AI Image Labels Work, Until They Don't: Study Finds Dangerous Loophole

Credit: CISPA

AI ‘Fake’ Labels Help With Some Misinformation, But May Leave People Vulnerable to Photo-Based Lies

In A Nutshell

A study of 1,354 people found that AI image labels reduced belief in fake stories paired with AI-generated photos.
But the labels backfired: people became more likely to believe false stories paired with real, unlabeled photos.
Participants used the presence or absence of a label as a shortcut for deciding whether a story was true, rather than thinking critically about the content.
Mislabeling, where real photos get flagged as AI or fake images go unlabeled, could erode public trust in the entire labeling system.

When lawmakers decided that slapping an “AI-Generated” label on synthetic images would help the public spot misinformation, it sounded like a reasonable fix.
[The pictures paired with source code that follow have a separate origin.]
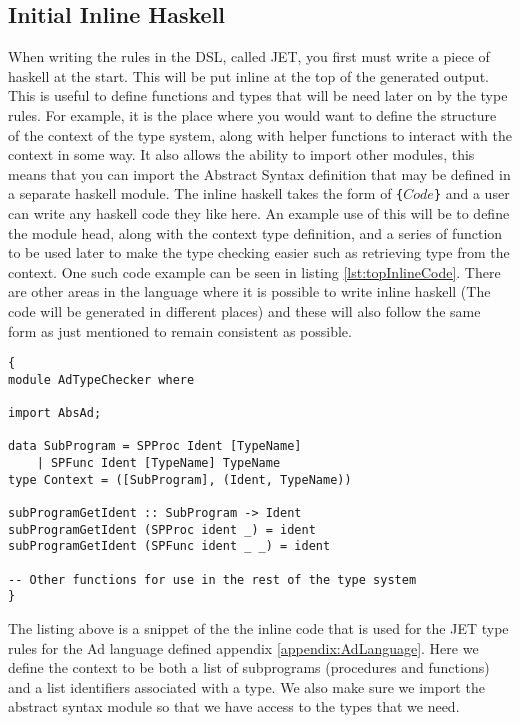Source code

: \subsection{Initial Inline Haskell}
When writing the rules in the DSL, called JET, you first must write a piece of haskell at the start.
This will be put inline at the top of the generated output.
This is useful to define functions and types that will be need later on by the type rules.
For example, it is the place where you would want to define the structure of the context of the type system, along with helper functions to interact with the context in some way.
It also allows the ability to import other modules, this means that you can import the Abstract Syntax definition that may be defined in a separate haskell module.
The inline haskell takes the form of \texttt{\{$Code$\}} and a user can write any haskell code they like here.
An example use of this will be to define the module head, along with the context type definition, and a series of function to be used later to make the type checking easier such as retrieving type from the context.
One such code example can be seen in listing \ref{lst:topInlineCode}.
There are other areas in the language where it is possible to write inline haskell (The code will be generated in different places) and these will also follow the same form as just mentioned to remain consistent as possible.

\begin{lstlisting}[caption = Example of the inline code to be generated at the top, label=lst:topInlineCode]
{
module AdTypeChecker where

import AbsAd;

data SubProgram = SPProc Ident [TypeName] 
    | SPFunc Ident [TypeName] TypeName
type Context = ([SubProgram], (Ident, TypeName))

subProgramGetIdent :: SubProgram -> Ident
subProgramGetIdent (SPProc ident _) = ident
subProgramGetIdent (SPFunc ident _ _) = ident

-- Other functions for use in the rest of the type system
}
\end{lstlisting}

The listing above is a snippet of the the inline code that is used for the JET type rules for the Ad language defined appendix \ref{appendix:AdLanguage}.
Here we define the context to be both a list of subprograms (procedures and functions) and a list identifiers associated with a type.
We also make sure we import the abstract syntax module so that we have access to the types that we need.

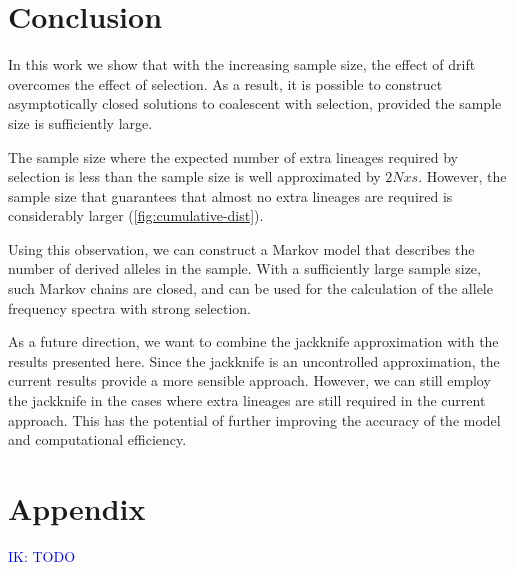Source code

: \documentclass[review]{elsarticle}
\newcommand{\ikcomment}[1]{\textcolor{blue}{IK: #1}}
\begin{document}
\section{Conclusion}
\label{sec:conclusion}

In this work we show that with the increasing sample size, the effect of drift overcomes the effect
of selection. As a result, it is possible to construct asymptotically closed solutions to coalescent
with selection, provided the sample size is sufficiently large.

The sample size where the expected number of extra lineages required by selection is less than the
sample size is well approximated by $2Nxs$. However, the sample size that guarantees that almost no
extra lineages are required is considerably larger (\ref{fig:cumulative-dist}).

Using this observation, we can construct a Markov model that describes the number of derived alleles
in the sample. With a sufficiently large sample size, such Markov chains are closed, and can be used
for the calculation of the allele frequency spectra with strong selection.

As a future direction, we want to combine the jackknife approximation \citep{JouganousEtAl2017} with the
results presented here. Since the jackknife is an uncontrolled approximation, the current results
provide a more sensible approach. However, we can still employ the jackknife in the cases where
extra lineages are still required in the current approach. This has the potential of further
improving the accuracy of the model and computational efficiency.

\section{Appendix}

\ikcomment{TODO}



\end{document}
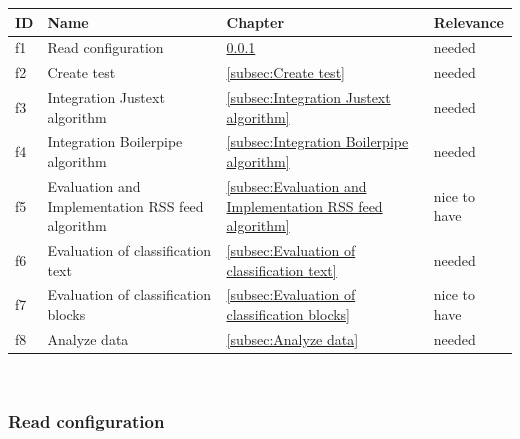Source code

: 	\begin{tabular}{ | p{0.5cm} | p{9cm} |p{2cm} |p{2.5cm} |}
	\hline
	\textbf{ID}	& \textbf{Name} 									& \textbf{Chapter}    											& \textbf{Relevance}	\\ \hline
	f1  		& Read configuration 								& \ref{subsec:Read configuration}  								& needed 				\\ \hline
	f2  		& Create test 										& \ref{subsec:Create test}										& needed 				\\ \hline
	f3  		& Integration Justext algorithm 					& \ref{subsec:Integration Justext algorithm} 					& needed 				\\ \hline
	f4  		& Integration Boilerpipe algorithm 					& \ref{subsec:Integration Boilerpipe algorithm}  				& needed 				\\ \hline
	f5  		& Evaluation and Implementation RSS feed algorithm 	& \ref{subsec:Evaluation and Implementation RSS feed algorithm} & nice to have			\\ \hline
	f6  		& Evaluation of classification text 				& \ref{subsec:Evaluation of classification text}				& needed 				\\ \hline
	f7  		& Evaluation of classification blocks 				& \ref{subsec:Evaluation of classification blocks}	  			& nice to have			\\ \hline
	f8  		& Analyze data 										& \ref{subsec:Analyze data}										& needed 				\\ \hline
	\end{tabular} \\



\subsubsection{Read configuration}
\label{subsec:Read configuration}

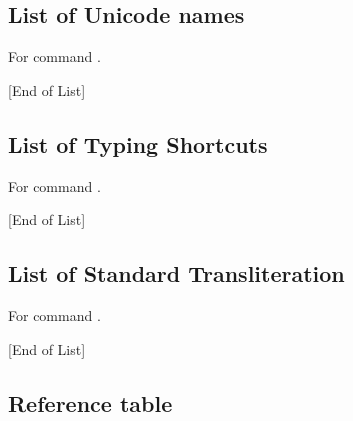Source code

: \documentclass{article}
\newcommand\eolist{{\tiny [End of List]}\par}
\begin{document}
\subsection{List of Unicode names}
For command \codedetok{\avtransun{}}.
\begin{multicols}{4}\noindent
\avtag
\avshowplainlistun
\eolist
\end{multicols}

\subsection{List of Typing Shortcuts}
For command \codedetok{\avtransts{}}.
\begin{multicols}{4}\noindent
\avtag
\avshowplainlistts
\eolist
\end{multicols}

\subsection{List of Standard Transliteration}
For command \codedetok{\avtransst{}}.
\begin{multicols}{4}\noindent
\avtag
\avshowplainlistst
\eolist
\end{multicols}

\subsection{Reference table}
\end{document}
A new study suggests the solution has a serious blind spot, and it may actually be making people easier to deceive, not harder.

During the 2024 U.S. presidential election, fabricated AI images spread widely, and a generated image of an explosion near the Pentagon briefly rattled the stock market. As tools like Midjourney and ChatGPT make it easier for anyone to produce convincing fakes, governments have been racing to require disclosure. The European Union now mandates that large platforms and generative-AI providers label AI-generated content. But a team of researchers publishing in the Proceedings of the 2026 CHI Conference on Human Factors in Computing Systems found that labels do something lawmakers didn’t anticipate: they make people more trusting of everything that isn’t labeled, including false stories paired with ordinary, real photographs.

In a controlled survey of 1,354 U.S. and EU participants, researchers showed people simulated social media posts drawn from real fact-checking websites. Participants were randomly assigned to one of three groups: one that saw posts with all AI-generated images properly labeled, one that experienced a “mislabeling” scenario where some tags were wrong or missing, and a control group that saw no labels at all. Topics ranged from politics to celebrity news, and for each post, participants answered whether they believed the claim was true.

AI Labels Made People Trust Real Photos More

On the surface, the labels did part of their job. When AI-generated images were correctly labeled, participants were less likely to believe false claims attached to them. That’s the outcome lawmakers were hoping for.

But the study uncovered two unintended consequences that complicate that good news. First, participants who saw AI labels started using the presence or absence of a label as a mental shortcut for judging a story’s credibility. When a false claim came paired with a real, unlabeled photo, those same participants were more likely to believe it than people who had seen no labels at all. Labels inadvertently gave a free pass to old-fashioned photo-based lies.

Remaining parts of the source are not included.